The extension of XenApp 6.5‘s life to 2017 received applause from the crowd, while the new concierge feature for Receiver received a few approving whoops.
But overall the conference followed a theme of Citrix evolving its products rather than shaking up its portfolio.
In an interview with V3, David Johnson, principal analyst at Forrester, said such an approach was no bad thing for Citrix.
"What they are doing is making relatively small but pragmatic improvements across the product line and none of them alone are ground-breaking, but haul them together and you improve the experience and satisfaction that Citrix customers will have," he said.
Head in the cloud
What did catch Johnson's eye was the reveal of Citrix Workspace Cloud (CWC), a single service that acts as a cloud-hosted control layer to deploy and manage virtualisation across user-selected clouds.
"It helps paint a picture for the next generation, if you will, of the digital workspace as Citrix sees it," he said, noting how the company is exploring the cloud as a way to bolster the services it offers customers.
Johnson (pictured left) said that when it launches in June, CWC will offer Citrix customers a way to set up virtual workspaces without the hassle of managing complex IT infrastructures.
"What's important is removing a pretty significant barrier to adoption for conventional digital workspace technologies," he said.
"Right now when companies think about a desktop virtualisation initiative of any kind, they know that they have a lot of research to do, they know they have a lot of work to do to set up the environment, to procure hardware, to get everything set up and configured and learn how to operate and manage it.
"Those are all expensive activities that need specialist skills. If [companies] can remove the operational side of infrastructure, then it's easier for them to adopt and do something quickly.
"But the platform has to be sophisticated enough as well to do things like support multiple different users, but still get IT out of managing the infrastructure."
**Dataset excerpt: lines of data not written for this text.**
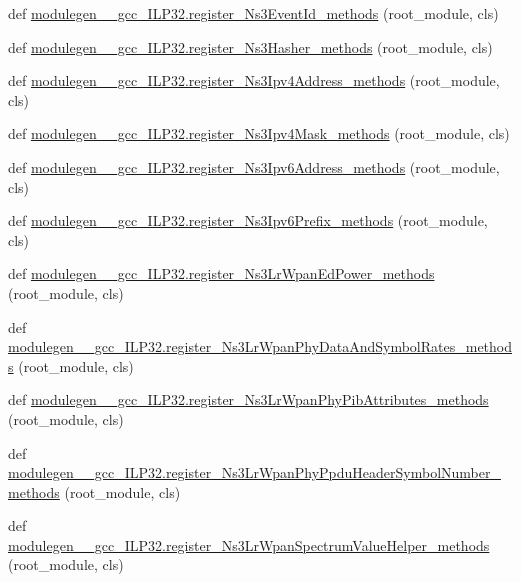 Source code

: \begin{DoxyCompactItemize}
def \hyperlink{namespacemodulegen____gcc__ILP32_a380e15c15390ba7c3f21a3162cb67911}{modulegen\+\_\+\+\_\+gcc\+\_\+\+I\+L\+P32.\+register\+\_\+\+Ns3\+Event\+Id\+\_\+methods} (root\+\_\+module, cls)
\item 
def \hyperlink{namespacemodulegen____gcc__ILP32_a33425c5d69b8b6e93c725709f6aa95fb}{modulegen\+\_\+\+\_\+gcc\+\_\+\+I\+L\+P32.\+register\+\_\+\+Ns3\+Hasher\+\_\+methods} (root\+\_\+module, cls)
\item 
def \hyperlink{namespacemodulegen____gcc__ILP32_a3a069cad6e59687195ff869fd35923d3}{modulegen\+\_\+\+\_\+gcc\+\_\+\+I\+L\+P32.\+register\+\_\+\+Ns3\+Ipv4\+Address\+\_\+methods} (root\+\_\+module, cls)
\item 
def \hyperlink{namespacemodulegen____gcc__ILP32_a4f3623d807ca57aa642b7e9d784b1747}{modulegen\+\_\+\+\_\+gcc\+\_\+\+I\+L\+P32.\+register\+\_\+\+Ns3\+Ipv4\+Mask\+\_\+methods} (root\+\_\+module, cls)
\item 
def \hyperlink{namespacemodulegen____gcc__ILP32_acc57372433d228dd060a3165e8c17c71}{modulegen\+\_\+\+\_\+gcc\+\_\+\+I\+L\+P32.\+register\+\_\+\+Ns3\+Ipv6\+Address\+\_\+methods} (root\+\_\+module, cls)
\item 
def \hyperlink{namespacemodulegen____gcc__ILP32_aa8595c3a98eeb16457cb2bea21656ecd}{modulegen\+\_\+\+\_\+gcc\+\_\+\+I\+L\+P32.\+register\+\_\+\+Ns3\+Ipv6\+Prefix\+\_\+methods} (root\+\_\+module, cls)
\item 
def \hyperlink{namespacemodulegen____gcc__ILP32_ab878202dd0c8bdd6e05befed17ee31f8}{modulegen\+\_\+\+\_\+gcc\+\_\+\+I\+L\+P32.\+register\+\_\+\+Ns3\+Lr\+Wpan\+Ed\+Power\+\_\+methods} (root\+\_\+module, cls)
\item 
def \hyperlink{namespacemodulegen____gcc__ILP32_ad9cf3fbcadd62cfefe101f2a3b9daf31}{modulegen\+\_\+\+\_\+gcc\+\_\+\+I\+L\+P32.\+register\+\_\+\+Ns3\+Lr\+Wpan\+Phy\+Data\+And\+Symbol\+Rates\+\_\+methods} (root\+\_\+module, cls)
\item 
def \hyperlink{namespacemodulegen____gcc__ILP32_ab7ffb844626bc3a7319ba857df6701e7}{modulegen\+\_\+\+\_\+gcc\+\_\+\+I\+L\+P32.\+register\+\_\+\+Ns3\+Lr\+Wpan\+Phy\+Pib\+Attributes\+\_\+methods} (root\+\_\+module, cls)
\item 
def \hyperlink{namespacemodulegen____gcc__ILP32_a78400d0bd7da7fd24e003f255a375478}{modulegen\+\_\+\+\_\+gcc\+\_\+\+I\+L\+P32.\+register\+\_\+\+Ns3\+Lr\+Wpan\+Phy\+Ppdu\+Header\+Symbol\+Number\+\_\+methods} (root\+\_\+module, cls)
\item 
def \hyperlink{namespacemodulegen____gcc__ILP32_a20e9beb2a07c343a61de1db9569701a4}{modulegen\+\_\+\+\_\+gcc\+\_\+\+I\+L\+P32.\+register\+\_\+\+Ns3\+Lr\+Wpan\+Spectrum\+Value\+Helper\+\_\+methods} (root\+\_\+module, cls)

\end{DoxyCompactItemize}

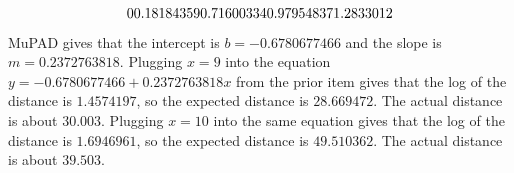 \begin{exercises}
\begin{answer}
\begin{exparts}
\begin{equation*}
{                           0 \\
                           0.18184359 \\
                           0.71600334 \\
                           0.97954837 \\
                           1.2833012}
            \end{equation*}
            MuPAD gives that the intercept is $b= -0.6780677466$ and
            the slope is $m=0.2372763818$.
          \partsitem Plugging $x=9$ into the equation
            $y= -0.6780677466+0.2372763818x$ from the prior item gives
            that the log of the distance is $1.4574197$, so the expected
            distance is $28.669472$.
            The actual distance is about $30.003$.
          \partsitem Plugging $x=10$ into the same equation
            gives that the log of the distance is $1.6946961$, so the expected
            distance is $49.510362$.
            The actual distance is about $39.503$.
        \end{exparts}
      \end{answer}

\end{exercises}
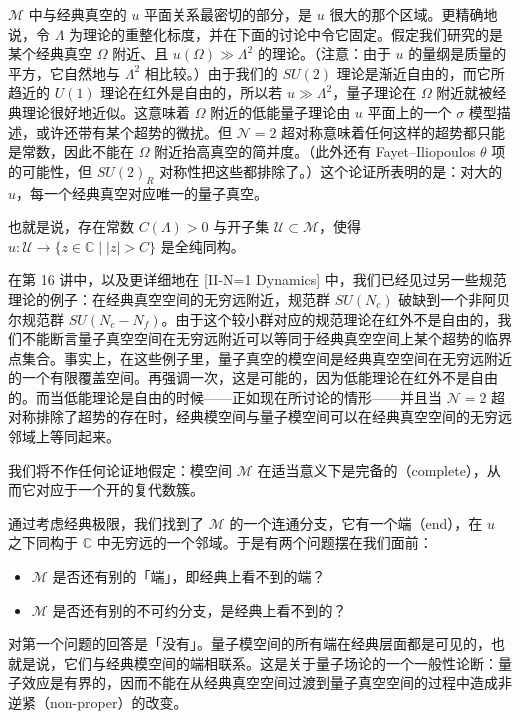 $\mathcal{M}$ 中与经典真空的 $u$ 平面关系最密切的部分，是 $u$ 很大的那个区域。更精确地说，令 $\Lambda$ 为理论的重整化标度，并在下面的讨论中令它固定。假定我们研究的是某个经典真空 $\Omega$ 附近、且 $u(\Omega)\gg\Lambda^2$ 的理论。（注意：由于 $u$ 的量纲是质量的平方，它自然地与 $\Lambda^2$ 相比较。）由于我们的 $SU(2)$ 理论是渐近自由的，而它所趋近的 $U(1)$ 理论在红外是自由的，所以若 $u\gg\Lambda^2$，量子理论在 $\Omega$ 附近就被经典理论很好地近似。这意味着 $\Omega$ 附近的低能量子理论由 $u$ 平面上的一个 $\sigma$ 模型描述，或许还带有某个超势的微扰。但 $\mathcal{N}=2$ 超对称意味着任何这样的超势都只能是常数，因此不能在 $\Omega$ 附近抬高真空的简并度。（此外还有 Fayet--Iliopoulos $\theta$ 项的可能性，但 $SU(2)_R$ 对称性把这些都排除了。）这个论证所表明的是：对大的 $u$，每一个经典真空对应唯一的量子真空。

也就是说，存在常数 $C(\Lambda)>0$ 与开子集 $\mathcal{U}\subset\mathcal{M}$，使得 $u:\mathcal{U}\to\{z\in\mathbb{C}\mid |z|>C\}$ 是全纯同构。

在第 16 讲中，以及更详细地在 [II-N=1 Dynamics] 中，我们已经见过另一些规范理论的例子：在经典真空空间的无穷远附近，规范群 $SU(N_c)$ 破缺到一个非阿贝尔规范群 $SU(N_c-N_f)$。由于这个较小群对应的规范理论在红外不是自由的，我们不能断言量子真空空间在无穷远附近可以等同于经典真空空间上某个超势的临界点集合。事实上，在这些例子里，量子真空的模空间是经典真空空间在无穷远附近的一个有限覆盖空间。再强调一次，这是可能的，因为低能理论在红外不是自由的。而当低能理论是自由的时候——正如现在所讨论的情形——并且当 $\mathcal{N}=2$ 超对称排除了超势的存在时，经典模空间与量子模空间可以在经典真空空间的无穷远邻域上等同起来。

我们将不作任何论证地假定：模空间 $\mathcal{M}$ 在适当意义下是完备的（complete），从而它对应于一个开的复代数簇。

通过考虑经典极限，我们找到了 $\mathcal{M}$ 的一个连通分支，它有一个端（end），在 $u$ 之下同构于 $\mathbb{C}$ 中无穷远的一个邻域。于是有两个问题摆在我们面前：
\begin{itemize}
\item $\mathcal{M}$ 是否还有别的「端」，即经典上看不到的端？
\item $\mathcal{M}$ 是否还有别的不可约分支，是经典上看不到的？
\end{itemize}

对第一个问题的回答是「没有」。量子模空间的所有端在经典层面都是可见的，也就是说，它们与经典模空间的端相联系。这是关于量子场论的一个一般性论断：量子效应是有界的，因而不能在从经典真空空间过渡到量子真空空间的过程中造成非逆紧（non-proper）的改变。

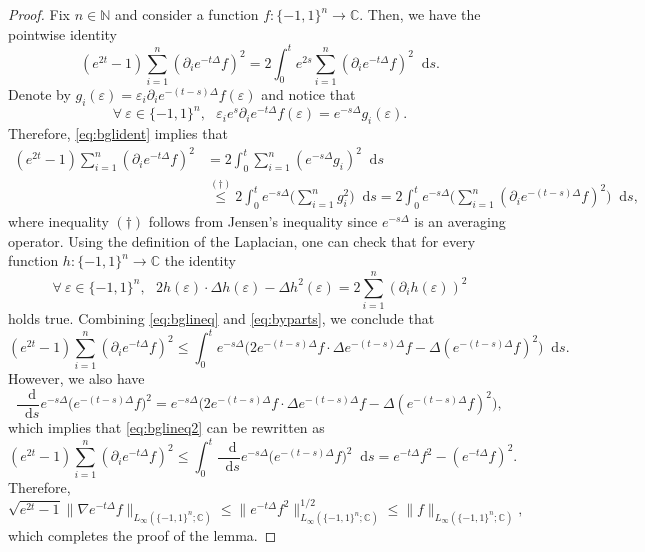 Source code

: \documentclass[11pt,reqno]{amsart}
\renewcommand{\leq}{\leqslant}
\newcommand{\e}{\varepsilon}
\newcommand{\1}{\mathbf 1}
\theoremstyle{remark}
\newcommand{\C}{\mathbb C}
\newcommand{\N}{\mathbb N}
\newcommand*\diff{\mathop{}\!\mathrm{d}}
\begin{document}
\begin{proof}
Fix $n\in\N$ and consider a function $f:\{-1,1\}^n\to\C$. Then, we have the pointwise identity
\begin{equation} \label{eq:bglident}
(e^{2t}-1) \sum_{i=1}^n (\partial_i e^{-t\Delta}f)^2 = 2\int_0^t e^{2s} \sum_{i=1}^n (\partial_i e^{-t\Delta}f)^2 \diff s.
\end{equation}
Denote by $g_i(\e) = \e_i \partial_i e^{-(t-s)\Delta}f(\e)$ and notice that
\begin{equation}
\forall \ \e\in\{-1,1\}^n, \ \ \ \e_i e^s \partial_i e^{-t\Delta} f(\e) = e^{-s\Delta} g_i(\e).
\end{equation}
Therefore, \eqref{eq:bglident} implies that
\begin{equation}
\begin{split} \label{eq:bglineq}
(e^{2t}-1) \sum_{i=1}^n (\partial_i e^{-t\Delta}f)^2 & = 2\int_0^t  \sum_{i=1}^n (e^{-s\Delta}g_i)^2 \diff s \\ & \stackrel{(\dagger)}{\leq} 2\int_0^t e^{-s\Delta}\Big( \sum_{i=1}^n g_i^2 \Big) \diff s
 = 2\int_0^t e^{-s\Delta} \Big( \sum_{i=1}^n (\partial_i e^{-(t-s)\Delta}f)^2\Big) \diff s,
\end{split}
\end{equation}
where inequality $(\dagger)$ follows from Jensen's inequality since $e^{-s\Delta}$ is an averaging operator. Using the definition of the Laplacian, one can check that for every function $h:\{-1,1\}^n\to\C$ the identity
\begin{equation} \label{eq:byparts}
\forall \ \e\in\{-1,1\}^n, \ \ \ 2h(\e) \cdot \Delta h(\e) - \Delta h^2(\e) = 2\sum_{i=1}^n (\partial_i h(\e))^2
\end{equation}
holds true. Combining \eqref{eq:bglineq} and \eqref{eq:byparts}, we conclude that
\begin{equation} \label{eq:bglineq2}
(e^{2t}-1) \sum_{i=1}^n (\partial_i e^{-t\Delta}f)^2  \leq \int_0^t  e^{-s\Delta}\big( 2e^{-(t-s)\Delta}f \cdot \Delta e^{-(t-s)\Delta}f - \Delta (e^{-(t-s)\Delta}f)^2 \big) \diff s.
\end{equation}
However, we also have
\begin{equation}
\frac{\diff}{\diff s} e^{-s\Delta}\big( e^{-(t-s)\Delta} f \big)^2 = e^{-s\Delta} \big( 2e^{-(t-s)\Delta}f\cdot \Delta e^{-(t-s)\Delta}f - \Delta (e^{-(t-s)\Delta}f)^2 \big),
\end{equation}
which implies that \eqref{eq:bglineq2} can be rewritten as
\begin{equation} \label{eq:useinnextremark}
(e^{2t}-1) \sum_{i=1}^n (\partial_i e^{-t\Delta}f)^2  \leq \int_0^t \frac{\diff}{\diff s} e^{-s\Delta}\big( e^{-(t-s)\Delta} f\big)^2 \diff s = e^{-t\Delta} f^2 - (e^{-t\Delta} f)^2.
\end{equation}
Therefore,
\begin{equation}
\sqrt{e^{2t}-1} \|\nabla e^{-t\Delta} f\|_{L_\infty(\{-1,1\}^n;\C)} \leq \|e^{-t\Delta} f^2\|_{L_\infty(\{-1,1\}^n;\C)}^{1/2} \leq \|f\|_{L_\infty(\{-1,1\}^n;\C)},
\end{equation}
which completes the proof of the lemma.
\end{proof}
\end{document}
Johnson said Citrix can offer that service, calling CWC a "pretty powerful platform".
Christian Reilly, chief technology officer of Workspace Services at Citrix, understandably echoed Johnson's comments and told V3: "It's really about helping customers remove complexity and add speed."
Steps to the cloud
V3 noted that by offering a cloud-hosted management layer rather than a full end-to-end cloud-powered virtualisation service, Citrix could be enticing customers not already using cloud platforms to move in that direction.
Given that CWC supports control of virtualisation on both on-premise and multiple cloud deployments, it may effectively act as a stepping stone to the cloud for companies that are still reluctant to abandon their legacy infrastructure.
Reilly agreed, in part: "We're not saying [customers] have to go to Citrix Workspace Cloud but we're trying to point out that there are significant value points to going that way."
Johnson said that CWC should make it easier for IT teams to set up virtualised workspaces, and therefore could also help pave the way to deeper cloud adoption.
"It does make it easier for companies to develop a cloud strategy for their desk environment," he said. "Nobody wants to manage Windows PCs anymore; they don't want that cost or complexity.
"If they can provide more flexibility and get out of the PC management business by moving to a cloud-type model then that's pretty compelling."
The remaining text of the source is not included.